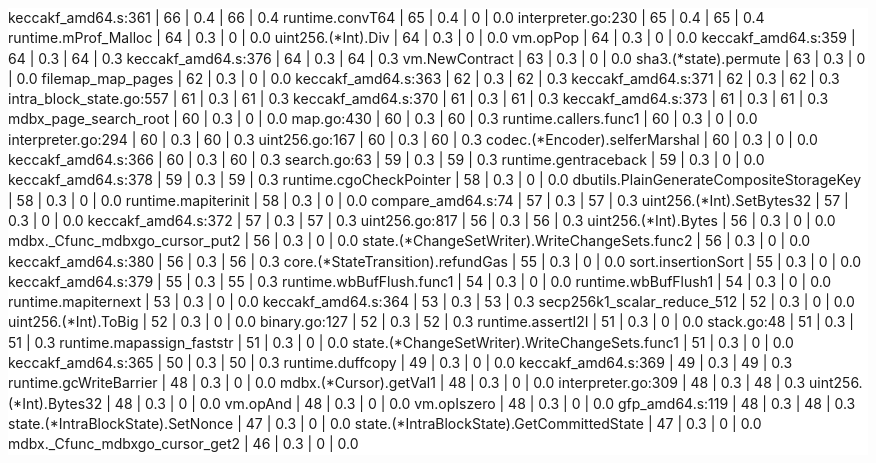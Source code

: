 keccakf_amd64.s:361                              |     66 |   0.4 |  66 |   0.4
runtime.convT64                                  |     65 |   0.4 |   0 |   0.0
interpreter.go:230                               |     65 |   0.4 |  65 |   0.4
runtime.mProf_Malloc                             |     64 |   0.3 |   0 |   0.0
uint256.(*Int).Div                               |     64 |   0.3 |   0 |   0.0
vm.opPop                                         |     64 |   0.3 |   0 |   0.0
keccakf_amd64.s:359                              |     64 |   0.3 |  64 |   0.3
keccakf_amd64.s:376                              |     64 |   0.3 |  64 |   0.3
vm.NewContract                                   |     63 |   0.3 |   0 |   0.0
sha3.(*state).permute                            |     63 |   0.3 |   0 |   0.0
filemap_map_pages                                |     62 |   0.3 |   0 |   0.0
keccakf_amd64.s:363                              |     62 |   0.3 |  62 |   0.3
keccakf_amd64.s:371                              |     62 |   0.3 |  62 |   0.3
intra_block_state.go:557                         |     61 |   0.3 |  61 |   0.3
keccakf_amd64.s:370                              |     61 |   0.3 |  61 |   0.3
keccakf_amd64.s:373                              |     61 |   0.3 |  61 |   0.3
mdbx_page_search_root                            |     60 |   0.3 |   0 |   0.0
map.go:430                                       |     60 |   0.3 |  60 |   0.3
runtime.callers.func1                            |     60 |   0.3 |   0 |   0.0
interpreter.go:294                               |     60 |   0.3 |  60 |   0.3
uint256.go:167                                   |     60 |   0.3 |  60 |   0.3
codec.(*Encoder).selferMarshal                   |     60 |   0.3 |   0 |   0.0
keccakf_amd64.s:366                              |     60 |   0.3 |  60 |   0.3
search.go:63                                     |     59 |   0.3 |  59 |   0.3
runtime.gentraceback                             |     59 |   0.3 |   0 |   0.0
keccakf_amd64.s:378                              |     59 |   0.3 |  59 |   0.3
runtime.cgoCheckPointer                          |     58 |   0.3 |   0 |   0.0
dbutils.PlainGenerateCompositeStorageKey         |     58 |   0.3 |   0 |   0.0
runtime.mapiterinit                              |     58 |   0.3 |   0 |   0.0
compare_amd64.s:74                               |     57 |   0.3 |  57 |   0.3
uint256.(*Int).SetBytes32                        |     57 |   0.3 |   0 |   0.0
keccakf_amd64.s:372                              |     57 |   0.3 |  57 |   0.3
uint256.go:817                                   |     56 |   0.3 |  56 |   0.3
uint256.(*Int).Bytes                             |     56 |   0.3 |   0 |   0.0
mdbx._Cfunc_mdbxgo_cursor_put2                   |     56 |   0.3 |   0 |   0.0
state.(*ChangeSetWriter).WriteChangeSets.func2   |     56 |   0.3 |   0 |   0.0
keccakf_amd64.s:380                              |     56 |   0.3 |  56 |   0.3
core.(*StateTransition).refundGas                |     55 |   0.3 |   0 |   0.0
sort.insertionSort                               |     55 |   0.3 |   0 |   0.0
keccakf_amd64.s:379                              |     55 |   0.3 |  55 |   0.3
runtime.wbBufFlush.func1                         |     54 |   0.3 |   0 |   0.0
runtime.wbBufFlush1                              |     54 |   0.3 |   0 |   0.0
runtime.mapiternext                              |     53 |   0.3 |   0 |   0.0
keccakf_amd64.s:364                              |     53 |   0.3 |  53 |   0.3
secp256k1_scalar_reduce_512                      |     52 |   0.3 |   0 |   0.0
uint256.(*Int).ToBig                             |     52 |   0.3 |   0 |   0.0
binary.go:127                                    |     52 |   0.3 |  52 |   0.3
runtime.assertI2I                                |     51 |   0.3 |   0 |   0.0
stack.go:48                                      |     51 |   0.3 |  51 |   0.3
runtime.mapassign_faststr                        |     51 |   0.3 |   0 |   0.0
state.(*ChangeSetWriter).WriteChangeSets.func1   |     51 |   0.3 |   0 |   0.0
keccakf_amd64.s:365                              |     50 |   0.3 |  50 |   0.3
runtime.duffcopy                                 |     49 |   0.3 |   0 |   0.0
keccakf_amd64.s:369                              |     49 |   0.3 |  49 |   0.3
runtime.gcWriteBarrier                           |     48 |   0.3 |   0 |   0.0
mdbx.(*Cursor).getVal1                           |     48 |   0.3 |   0 |   0.0
interpreter.go:309                               |     48 |   0.3 |  48 |   0.3
uint256.(*Int).Bytes32                           |     48 |   0.3 |   0 |   0.0
vm.opAnd                                         |     48 |   0.3 |   0 |   0.0
vm.opIszero                                      |     48 |   0.3 |   0 |   0.0
gfp_amd64.s:119                                  |     48 |   0.3 |  48 |   0.3
state.(*IntraBlockState).SetNonce                |     47 |   0.3 |   0 |   0.0
state.(*IntraBlockState).GetCommittedState       |     47 |   0.3 |   0 |   0.0
mdbx._Cfunc_mdbxgo_cursor_get2                   |     46 |   0.3 |   0 |   0.0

### What you have to do:
For the word "WriteChangeSets", find all matching lines in the entries above and copy them out.

### Response to this exercise:
state.(*ChangeSetWriter).WriteChangeSets.func2   |     56 |   0.3 |   0 |   0.0
state.(*ChangeSetWriter).WriteChangeSets.func1   |     51 |   0.3 |   0 |   0.0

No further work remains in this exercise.